Hi @rohitnarula7176 - I confirm that was able to retrieve the claims using your last update.

By the way, idToken should be of any type since the purpose here is to call properties that are not strongly defined:
https://stackoverflow.com/questions/18961203/typescript-any-vs-object

@davidmorissette I believe having id_token as Object type is a better and more stricter solution as the id_token is exposed as a JSON object on the user object in the end. Exposing it as any data type would mean it can be string or boolean or anything for that matter which can be misleading. Having it as Object restricts the developer to only query claims that were received in the id_token response at compile time which would not be possible if we change the type to any. Also the object interface in typescript is defined with the property hasOwnProperty which comes in handy with intellisense when you say user.hasOwnProperty('claim'). If we make its type to any, you wont' get any intelliSense for any of the properties. Please let me know if it makes sense.

Hi @rohitnarula7176 - Just to be clear, I am talking about IdToken as Object, not User. Although the Object interface defines an hasOwnProperty function, this code produces an error:

if (idToken.hasOwnProperty('email') {
    const email = idToken['email'];
}

I get a TypeScript error when trying to get the property since the indexer is not defined on Object, unless I cast the idToken to any. That's why I was suggesting that idToken should be of any type.

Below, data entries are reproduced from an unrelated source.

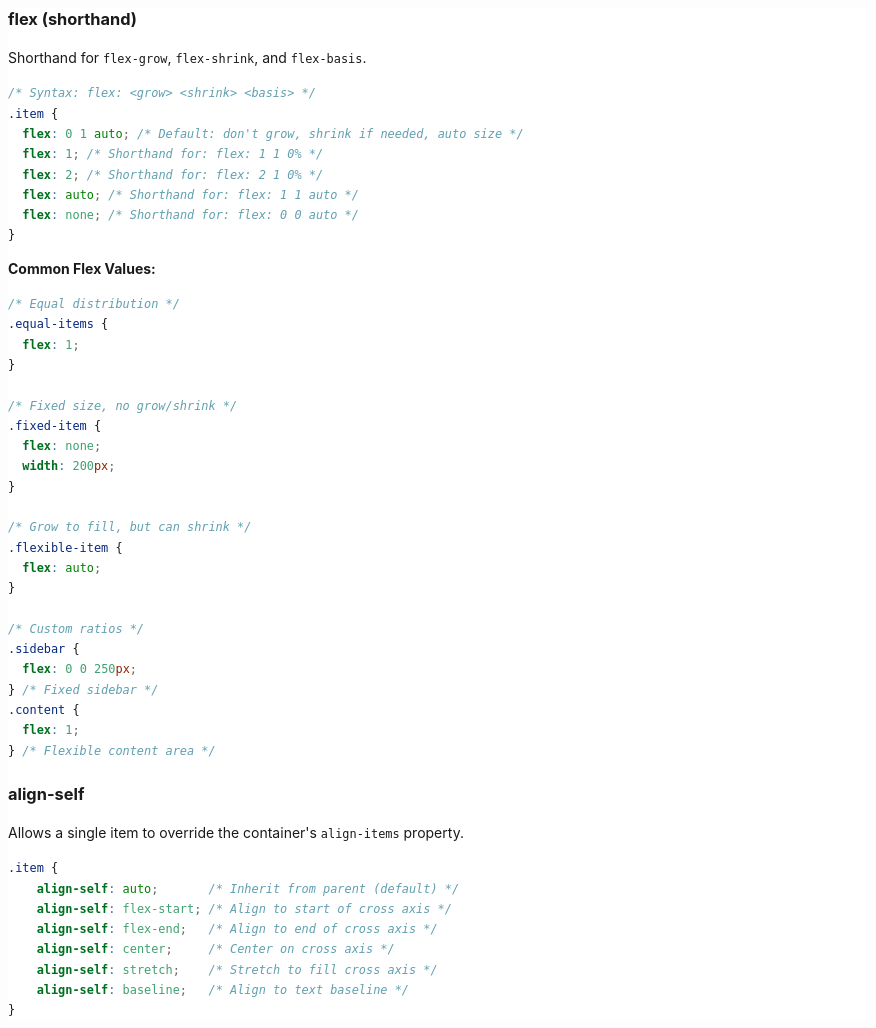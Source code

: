 ### flex (shorthand)

Shorthand for `flex-grow`, `flex-shrink`, and `flex-basis`.

```css
/* Syntax: flex: <grow> <shrink> <basis> */
.item {
  flex: 0 1 auto; /* Default: don't grow, shrink if needed, auto size */
  flex: 1; /* Shorthand for: flex: 1 1 0% */
  flex: 2; /* Shorthand for: flex: 2 1 0% */
  flex: auto; /* Shorthand for: flex: 1 1 auto */
  flex: none; /* Shorthand for: flex: 0 0 auto */
}
```

**Common Flex Values:**

```css
/* Equal distribution */
.equal-items {
  flex: 1;
}

/* Fixed size, no grow/shrink */
.fixed-item {
  flex: none;
  width: 200px;
}

/* Grow to fill, but can shrink */
.flexible-item {
  flex: auto;
}

/* Custom ratios */
.sidebar {
  flex: 0 0 250px;
} /* Fixed sidebar */
.content {
  flex: 1;
} /* Flexible content area */
```

### align-self

Allows a single item to override the container's `align-items` property.

```css
.item {
    align-self: auto;       /* Inherit from parent (default) */
    align-self: flex-start; /* Align to start of cross axis */
    align-self: flex-end;   /* Align to end of cross axis */
    align-self: center;     /* Center on cross axis */
    align-self: stretch;    /* Stretch to fill cross axis */
    align-self: baseline;   /* Align to text baseline */
}
```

Can you try and confirm that you don't get any error when doing this?

Thank you!

@davidmorissette I meant id_token as an Object. It was a typo. I did not get any errors with the piece of code you have pasted above. Maybe you have a different compiler option in tsconfig.json like ""suppressImplicitAnyIndexErrors": true,". Can you share your tsconfig as well as the exact error code you get with this code so I can look into this further.

Hey @rohitnarula7176 - wish you could publish to NPM so I can try it out too! 😄

@rohitnarula7176 - TS7017 Index signature of object type implicitly has an 'any' type.

Using noImplicitAny option in tsconfig.json can turn off that error since TypeScript tries to implicitly convert Object to any in order to allow the usage of the indexer. I understand the difference between Object and any and in this particular case, I believe any is more appropriate since like I said before, the properties are not strongly defined and Object would therefore restrict their access.

You can experiment with my previous code by switching the noImplicitAny option on and off.

N.B. I use the same tsconfig.json as the one provided by the latest Angular template:

{
    "compileOnSave": false,
    "compilerOptions": {
        "outDir": "./dist/out-tsc",
        "sourceMap": true,
        "declaration": false,
        "moduleResolution": "node",
        "emitDecoratorMetadata": true,
        "experimentalDecorators": true,
        "target": "es5",
        "typeRoots": [
            "node_modules/@types"
        ],
        "lib": [
            "es2017",
            "dom"
        ]
    }
}

@davidmorissette Thank you for the explanation. I am not able to reproduce this error by switching the noImplicitAny property in tsconfig.json. The only warning I get by using this syntax is "object access via string literals is disallowed" which can be turned off by setting "no-string-literal": false, in tslint.json. I am using the type Object in other instances where the type does not have strongly typed properties and I do not get any compile time or run time errors. If you get any compile time or run time error, can you paste that in this thread. Since idToken is returned as an object, I want to have a solid reason to change its type to any.

@rohitnarula7176 - I realized that there is one difference between the tsconfig.json I copied in my previous message and the one I am using:

strict: true

Do you get the same behavior by switching it on and off? What is your opinion regarding this? Do you intend to use strict mode in MSAL in the future?

@davidmorissette We do not plan to add strict:true to the source code. Please let me know if you have any other concerns besides that. We are planning to release a new version next week.

@rohitnarula7176 - I can always cast to any so it's not an issue. Thank you for help, being able to use the decoded token will be very useful for retrieving claims.